**WHAT YOU NEED TO DO:** The output should consist solely of the line containing "## Resultats Resultados Results" and the lines that follow it through the end of the data below.

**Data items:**
◆ ◆ ◆

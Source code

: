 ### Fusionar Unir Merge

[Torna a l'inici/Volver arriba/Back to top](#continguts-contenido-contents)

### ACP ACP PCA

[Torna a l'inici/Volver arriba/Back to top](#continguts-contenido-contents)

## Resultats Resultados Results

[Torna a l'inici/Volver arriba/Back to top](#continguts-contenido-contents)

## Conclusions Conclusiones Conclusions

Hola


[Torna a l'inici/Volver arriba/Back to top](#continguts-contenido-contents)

◆ ◆ ◆

**COMPLETED EXERCISE:**
## Resultats Resultados Results

[Torna a l'inici/Volver arriba/Back to top](#continguts-contenido-contents)

## Conclusions Conclusiones Conclusions

Hola


[Torna a l'inici/Volver arriba/Back to top](#continguts-contenido-contents)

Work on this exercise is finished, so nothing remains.